**Goal of the exercise**. Nothing in the records may be altered, and no picture may be included. Restate them in full.

##############################

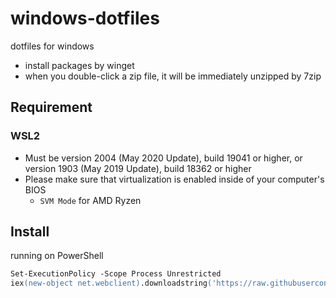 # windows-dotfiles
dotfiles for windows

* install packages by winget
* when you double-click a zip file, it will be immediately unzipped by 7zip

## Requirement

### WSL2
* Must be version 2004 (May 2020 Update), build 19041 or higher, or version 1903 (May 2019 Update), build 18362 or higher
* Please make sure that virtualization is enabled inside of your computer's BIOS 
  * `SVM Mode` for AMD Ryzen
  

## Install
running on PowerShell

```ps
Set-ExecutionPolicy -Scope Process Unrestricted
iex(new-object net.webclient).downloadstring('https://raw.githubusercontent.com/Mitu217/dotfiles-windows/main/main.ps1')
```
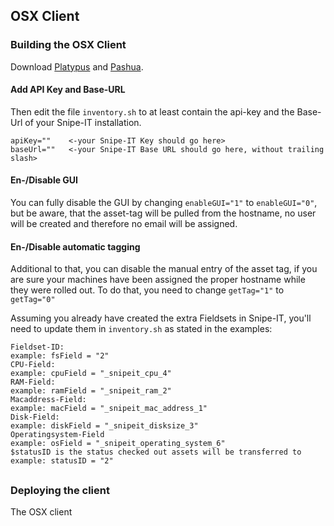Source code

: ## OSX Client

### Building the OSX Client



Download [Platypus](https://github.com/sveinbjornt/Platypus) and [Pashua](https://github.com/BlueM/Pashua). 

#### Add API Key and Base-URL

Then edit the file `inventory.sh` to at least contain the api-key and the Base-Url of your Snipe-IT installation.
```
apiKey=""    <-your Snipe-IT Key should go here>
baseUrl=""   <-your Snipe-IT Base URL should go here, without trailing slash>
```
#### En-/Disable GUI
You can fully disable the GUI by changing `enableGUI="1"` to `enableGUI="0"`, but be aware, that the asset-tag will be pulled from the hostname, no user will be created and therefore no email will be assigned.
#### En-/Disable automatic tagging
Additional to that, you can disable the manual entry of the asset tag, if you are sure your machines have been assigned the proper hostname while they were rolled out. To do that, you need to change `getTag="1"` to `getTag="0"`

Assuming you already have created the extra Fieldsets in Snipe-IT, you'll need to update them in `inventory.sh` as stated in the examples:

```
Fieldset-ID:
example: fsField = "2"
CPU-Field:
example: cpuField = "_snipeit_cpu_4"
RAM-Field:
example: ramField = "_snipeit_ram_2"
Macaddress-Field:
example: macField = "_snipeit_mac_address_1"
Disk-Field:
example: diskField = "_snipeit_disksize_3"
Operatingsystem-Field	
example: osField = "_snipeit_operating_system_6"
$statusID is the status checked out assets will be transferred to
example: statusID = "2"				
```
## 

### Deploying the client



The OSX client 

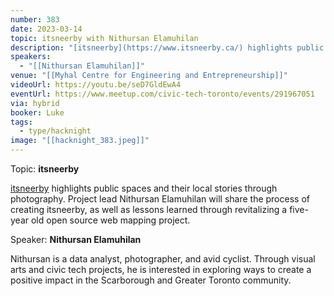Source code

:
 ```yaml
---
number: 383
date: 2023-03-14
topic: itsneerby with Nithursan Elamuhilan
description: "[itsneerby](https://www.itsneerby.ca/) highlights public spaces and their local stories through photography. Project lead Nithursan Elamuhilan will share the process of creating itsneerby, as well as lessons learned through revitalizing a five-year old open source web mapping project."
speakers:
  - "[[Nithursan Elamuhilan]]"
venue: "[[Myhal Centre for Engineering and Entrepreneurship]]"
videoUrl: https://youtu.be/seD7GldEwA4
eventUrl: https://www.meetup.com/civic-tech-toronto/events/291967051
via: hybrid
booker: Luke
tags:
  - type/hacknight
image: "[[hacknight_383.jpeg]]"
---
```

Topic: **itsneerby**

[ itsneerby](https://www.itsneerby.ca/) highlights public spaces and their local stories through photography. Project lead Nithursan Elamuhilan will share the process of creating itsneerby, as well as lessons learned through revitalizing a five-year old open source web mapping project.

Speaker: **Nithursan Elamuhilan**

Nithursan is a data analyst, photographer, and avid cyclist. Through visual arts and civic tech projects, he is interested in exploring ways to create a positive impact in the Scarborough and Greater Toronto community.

##############################

**Solution to the exercise**.
 # windows-dotfiles
dotfiles for windows

* install packages by winget
* when you double-click a zip file, it will be immediately unzipped by 7zip

## Requirement

### WSL2
* Must be version 2004 (May 2020 Update), build 19041 or higher, or version 1903 (May 2019 Update), build 18362 or higher
* Please make sure that virtualization is enabled inside of your computer's BIOS 
  * `SVM Mode` for AMD Ryzen
  

## Install
running on PowerShell

```ps
Set-ExecutionPolicy -Scope Process Unrestricted
iex(new-object net.webclient).downloadstring('https://raw.githubusercontent.com/Mitu217/dotfiles-windows/main/main.ps1')
```
Source code

: ## OSX Client

### Building the OSX Client



Download [Platypus](https://github.com/sveinbjornt/Platypus) and [Pashua](https://github.com/BlueM/Pashua). 

#### Add API Key and Base-URL

Then edit the file `inventory.sh` to at least contain the api-key and the Base-Url of your Snipe-IT installation.
```
apiKey=""    <-your Snipe-IT Key should go here>
baseUrl=""   <-your Snipe-IT Base URL should go here, without trailing slash>
```
#### En-/Disable GUI
You can fully disable the GUI by changing `enableGUI="1"` to `enableGUI="0"`, but be aware, that the asset-tag will be pulled from the hostname, no user will be created and therefore no email will be assigned.
#### En-/Disable automatic tagging
Additional to that, you can disable the manual entry of the asset tag, if you are sure your machines have been assigned the proper hostname while they were rolled out. To do that, you need to change `getTag="1"` to `getTag="0"`

Assuming you already have created the extra Fieldsets in Snipe-IT, you'll need to update them in `inventory.sh` as stated in the examples:

```
Fieldset-ID:
example: fsField = "2"
CPU-Field:
example: cpuField = "_snipeit_cpu_4"
RAM-Field:
example: ramField = "_snipeit_ram_2"
Macaddress-Field:
example: macField = "_snipeit_mac_address_1"
Disk-Field:
example: diskField = "_snipeit_disksize_3"
Operatingsystem-Field	
example: osField = "_snipeit_operating_system_6"
$statusID is the status checked out assets will be transferred to
example: statusID = "2"				
```
## 

### Deploying the client



The OSX client 

Source code

:
 ```yaml
---
number: 383
date: 2023-03-14
topic: itsneerby with Nithursan Elamuhilan
description: "[itsneerby](https://www.itsneerby.ca/) highlights public spaces and their local stories through photography. Project lead Nithursan Elamuhilan will share the process of creating itsneerby, as well as lessons learned through revitalizing a five-year old open source web mapping project."
speakers:
  - "[[Nithursan Elamuhilan]]"
venue: "[[Myhal Centre for Engineering and Entrepreneurship]]"
videoUrl: https://youtu.be/seD7GldEwA4
eventUrl: https://www.meetup.com/civic-tech-toronto/events/291967051
via: hybrid
booker: Luke
tags:
  - type/hacknight
image: "[[hacknight_383.jpeg]]"
---
```

Topic: **itsneerby**

[ itsneerby](https://www.itsneerby.ca/) highlights public spaces and their local stories through photography. Project lead Nithursan Elamuhilan will share the process of creating itsneerby, as well as lessons learned through revitalizing a five-year old open source web mapping project.

Speaker: **Nithursan Elamuhilan**

Nithursan is a data analyst, photographer, and avid cyclist. Through visual arts and civic tech projects, he is interested in exploring ways to create a positive impact in the Scarborough and Greater Toronto community.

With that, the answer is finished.